*INSTRUCTIONS FOR THE TASK*:
What follows is a set of records; restate each one word for word and drop the pictures.

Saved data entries
....
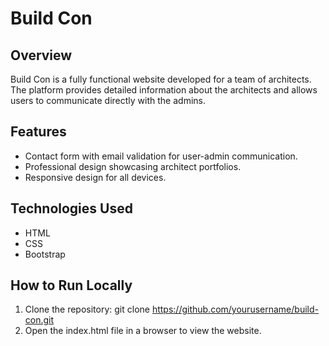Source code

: 
# Build Con

## Overview
Build Con is a fully functional website developed for a team of architects. The platform provides detailed information about the architects and allows users to communicate directly with the admins.

## Features
- Contact form with email validation for user-admin communication.
- Professional design showcasing architect portfolios.
- Responsive design for all devices.

## Technologies Used
- HTML
- CSS
- Bootstrap

## How to Run Locally
1. Clone the repository: git clone https://github.com/yourusername/build-con.git
2. Open the index.html file in a browser to view the website.
   
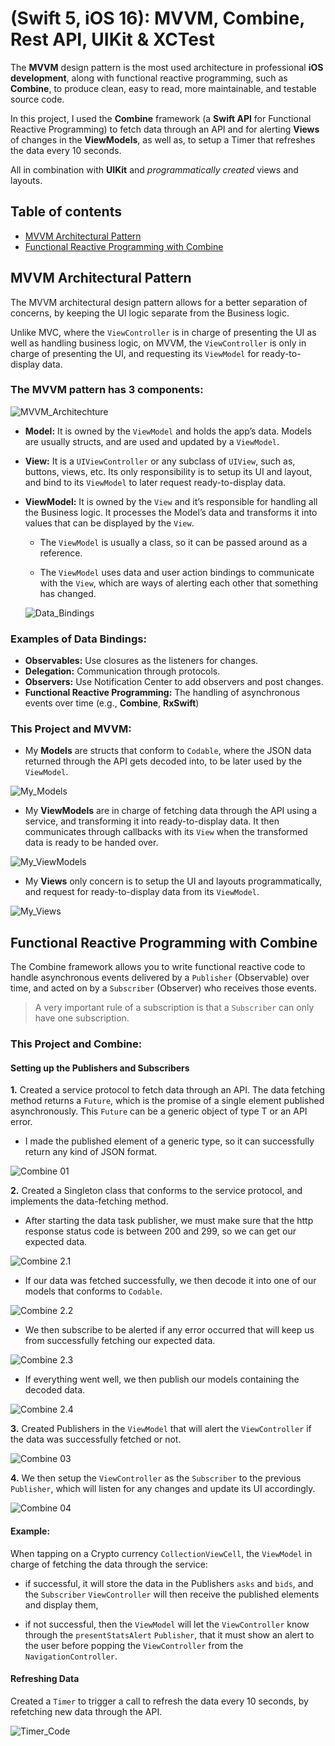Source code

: # (Swift 5, iOS 16): MVVM, Combine, Rest API, UIKit & XCTest

The **MVVM** design pattern is the most used architecture in professional **iOS development**, along with functional reactive programming, such as **Combine**, to produce clean, easy to read, more maintainable, and testable source code. 

In this project, I used the **Combine** framework (a **Swift API** for Functional Reactive Programming) to fetch data through an API and for alerting **Views** of changes in the **ViewModels**, as well as, to setup a Timer that refreshes the data every 10 seconds.

All in combination with **UIKit** and _programmatically created_ views and layouts.

## Table of contents
* [MVVM Architectural Pattern](#mvvm)
* [Functional Reactive Programming with Combine](#combine)


## <a name="mvvm"></a>MVVM Architectural Pattern

The MVVM architectural design pattern allows for a better separation of concerns, by keeping the UI logic separate from the Business logic.

Unlike MVC, where the `ViewController` is in charge of presenting the UI as well as handling business logic, on MVVM, the `ViewController` is only in charge of presenting the UI, and requesting its `ViewModel` for ready-to-display data.

### The MVVM pattern has 3 components:

![MVVM_Architechture](Assets/MVVM/MVVM-Architecture.png)</br>

* **Model:** It is owned by the `ViewModel` and holds the app’s data. Models are usually structs, and are used and updated by a `ViewModel`.

* **View:** It is a `UIViewController` or any subclass of `UIView`, such as, buttons, views, etc. Its only responsibility is to setup its UI and layout, and bind to its `ViewModel` to later request ready-to-display data.

* **ViewModel:** It is owned by the `View` and it’s responsible for handling all the Business logic. It processes the Model’s data and transforms it into values that can be displayed by the `View`.

  - The `ViewModel` is usually a class, so it can be passed around as a reference.

  - The `ViewModel` uses data and user action bindings to communicate with the `View`, which are ways of alerting each other that something has changed.

  ![Data_Bindings](Assets/MVVM/DataBindings.png)<br>


### Examples of Data Bindings:

* **Observables:** Use closures as the listeners for changes.
* **Delegation:** Communication through protocols.
* **Observers:** Use Notification Center to add observers and post changes.
* **Functional Reactive Programming:** The handling of asynchronous events over time (e.g., **Combine**, **RxSwift**)


### This Project and MVVM:

* My **Models** are structs that conform to `Codable`, where the JSON data returned through the API gets decoded into, to be later used by the `ViewModel`.

![My_Models](Assets/MVVM/MVVM-My_Models.png)<br>

* My **ViewModels** are in charge of fetching data through the API using a service, and transforming it into ready-to-display data. It then communicates through callbacks with its `View` when the transformed data is ready to be handed over.

![My_ViewModels](Assets/MVVM/MVVM-My_ViewModels.png)<br>

* My **Views** only concern is to setup the UI and layouts programmatically, and request for ready-to-display data from its `ViewModel`.

![My_Views](Assets/MVVM/MVVM-My_Views.png)<br>

## <a name="combine"></a>Functional Reactive Programming with Combine

The Combine framework allows you to write functional reactive code to handle asynchronous events delivered by a `Publisher` (Observable) over time, and acted on by a `Subscriber` (Observer) who receives those events.

> A very important rule of a subscription is that a `Subscriber` can only have one subscription.


### This Project and Combine:

#### Setting up the Publishers and Subscribers

**1.** Created a service protocol to fetch data through an API. The data fetching method returns a `Future`, which is the promise of a single element published asynchronously. This `Future` can be a generic object of type T or an API error.

  - I made the published element of a generic type, so it can successfully return any kind of JSON format.
  
  ![Combine 01](Assets/Combine/Combine_01.png)<br>


**2.** Created a Singleton class that conforms to the service protocol, and implements the data-fetching method.

  - After starting the data task publisher, we must make sure that the http response status code is between 200 and 299, so we can get our expected data.
  
  ![Combine 2.1](Assets/Combine/Combine_02-2_1.png)<br>

  - If our data was fetched successfully, we then decode it into one of our models that conforms to `Codable`.
  
  ![Combine 2.2](Assets/Combine/Combine_02-2_2.png)<br>

  - We then subscribe to be alerted if any error occurred that will keep us from successfully fetching our expected data.
  
  ![Combine 2.3](Assets/Combine/Combine_02-2_3.png)<br>

  - If everything went well, we then publish our models containing the decoded data.
  
  ![Combine 2.4](Assets/Combine/Combine_02-2_4.png)<br>


**3.** Created Publishers in the `ViewModel` that will alert the `ViewController` if the data was successfully fetched or not.

  ![Combine 03](Assets/Combine/Combine_03.png)<br>


**4.** We then setup the `ViewController` as the `Subscriber` to the previous `Publisher`, which will listen for any changes and update its UI accordingly.

  ![Combine 04](Assets/Combine/Combine_04.png)<br>


#### Example:

When tapping on a Crypto currency `CollectionViewCell`, the `ViewModel` in charge of fetching the data through the service:

* if successful, it will store the data in the Publishers `asks` and `bids`, and the `Subscriber` `ViewController` will then receive the published elements and display them,

* if not successful, then the `ViewModel` will let the `ViewController` know through the `presentStatsAlert` `Publisher`, that it must show an alert to the user before popping the `ViewController` from the `NavigationController`.


#### Refreshing Data

Created a `Timer` to trigger a call to refresh the data every 10 seconds, by refetching new data through the API.

![Timer_Code](Assets/Timer/Timer-01.png)<br>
....
*EXERCISE RESULT*:
Source code

: 
# Build Con

## Overview
Build Con is a fully functional website developed for a team of architects. The platform provides detailed information about the architects and allows users to communicate directly with the admins.

## Features
- Contact form with email validation for user-admin communication.
- Professional design showcasing architect portfolios.
- Responsive design for all devices.

## Technologies Used
- HTML
- CSS
- Bootstrap

## How to Run Locally
1. Clone the repository: git clone https://github.com/yourusername/build-con.git
2. Open the index.html file in a browser to view the website.
   
Source code

: # (Swift 5, iOS 16): MVVM, Combine, Rest API, UIKit & XCTest

The **MVVM** design pattern is the most used architecture in professional **iOS development**, along with functional reactive programming, such as **Combine**, to produce clean, easy to read, more maintainable, and testable source code. 

In this project, I used the **Combine** framework (a **Swift API** for Functional Reactive Programming) to fetch data through an API and for alerting **Views** of changes in the **ViewModels**, as well as, to setup a Timer that refreshes the data every 10 seconds.

All in combination with **UIKit** and _programmatically created_ views and layouts.

## Table of contents
* [MVVM Architectural Pattern](#mvvm)
* [Functional Reactive Programming with Combine](#combine)


## <a name="mvvm"></a>MVVM Architectural Pattern

The MVVM architectural design pattern allows for a better separation of concerns, by keeping the UI logic separate from the Business logic.

Unlike MVC, where the `ViewController` is in charge of presenting the UI as well as handling business logic, on MVVM, the `ViewController` is only in charge of presenting the UI, and requesting its `ViewModel` for ready-to-display data.

### The MVVM pattern has 3 components:

![MVVM_Architechture](Assets/MVVM/MVVM-Architecture.png)</br>

* **Model:** It is owned by the `ViewModel` and holds the app’s data. Models are usually structs, and are used and updated by a `ViewModel`.

* **View:** It is a `UIViewController` or any subclass of `UIView`, such as, buttons, views, etc. Its only responsibility is to setup its UI and layout, and bind to its `ViewModel` to later request ready-to-display data.

* **ViewModel:** It is owned by the `View` and it’s responsible for handling all the Business logic. It processes the Model’s data and transforms it into values that can be displayed by the `View`.

  - The `ViewModel` is usually a class, so it can be passed around as a reference.

  - The `ViewModel` uses data and user action bindings to communicate with the `View`, which are ways of alerting each other that something has changed.

  ![Data_Bindings](Assets/MVVM/DataBindings.png)<br>


### Examples of Data Bindings:

* **Observables:** Use closures as the listeners for changes.
* **Delegation:** Communication through protocols.
* **Observers:** Use Notification Center to add observers and post changes.
* **Functional Reactive Programming:** The handling of asynchronous events over time (e.g., **Combine**, **RxSwift**)


### This Project and MVVM:

* My **Models** are structs that conform to `Codable`, where the JSON data returned through the API gets decoded into, to be later used by the `ViewModel`.

![My_Models](Assets/MVVM/MVVM-My_Models.png)<br>

* My **ViewModels** are in charge of fetching data through the API using a service, and transforming it into ready-to-display data. It then communicates through callbacks with its `View` when the transformed data is ready to be handed over.

![My_ViewModels](Assets/MVVM/MVVM-My_ViewModels.png)<br>

* My **Views** only concern is to setup the UI and layouts programmatically, and request for ready-to-display data from its `ViewModel`.

![My_Views](Assets/MVVM/MVVM-My_Views.png)<br>

## <a name="combine"></a>Functional Reactive Programming with Combine

The Combine framework allows you to write functional reactive code to handle asynchronous events delivered by a `Publisher` (Observable) over time, and acted on by a `Subscriber` (Observer) who receives those events.

> A very important rule of a subscription is that a `Subscriber` can only have one subscription.


### This Project and Combine:

#### Setting up the Publishers and Subscribers

**1.** Created a service protocol to fetch data through an API. The data fetching method returns a `Future`, which is the promise of a single element published asynchronously. This `Future` can be a generic object of type T or an API error.

  - I made the published element of a generic type, so it can successfully return any kind of JSON format.
  
  ![Combine 01](Assets/Combine/Combine_01.png)<br>


**2.** Created a Singleton class that conforms to the service protocol, and implements the data-fetching method.

  - After starting the data task publisher, we must make sure that the http response status code is between 200 and 299, so we can get our expected data.
  
  ![Combine 2.1](Assets/Combine/Combine_02-2_1.png)<br>

  - If our data was fetched successfully, we then decode it into one of our models that conforms to `Codable`.
  
  ![Combine 2.2](Assets/Combine/Combine_02-2_2.png)<br>

  - We then subscribe to be alerted if any error occurred that will keep us from successfully fetching our expected data.
  
  ![Combine 2.3](Assets/Combine/Combine_02-2_3.png)<br>

  - If everything went well, we then publish our models containing the decoded data.
  
  ![Combine 2.4](Assets/Combine/Combine_02-2_4.png)<br>


**3.** Created Publishers in the `ViewModel` that will alert the `ViewController` if the data was successfully fetched or not.

  ![Combine 03](Assets/Combine/Combine_03.png)<br>


**4.** We then setup the `ViewController` as the `Subscriber` to the previous `Publisher`, which will listen for any changes and update its UI accordingly.

  ![Combine 04](Assets/Combine/Combine_04.png)<br>


#### Example:

When tapping on a Crypto currency `CollectionViewCell`, the `ViewModel` in charge of fetching the data through the service:

* if successful, it will store the data in the Publishers `asks` and `bids`, and the `Subscriber` `ViewController` will then receive the published elements and display them,

* if not successful, then the `ViewModel` will let the `ViewController` know through the `presentStatsAlert` `Publisher`, that it must show an alert to the user before popping the `ViewController` from the `NavigationController`.


#### Refreshing Data

Created a `Timer` to trigger a call to refresh the data every 10 seconds, by refetching new data through the API.

![Timer_Code](Assets/Timer/Timer-01.png)<br>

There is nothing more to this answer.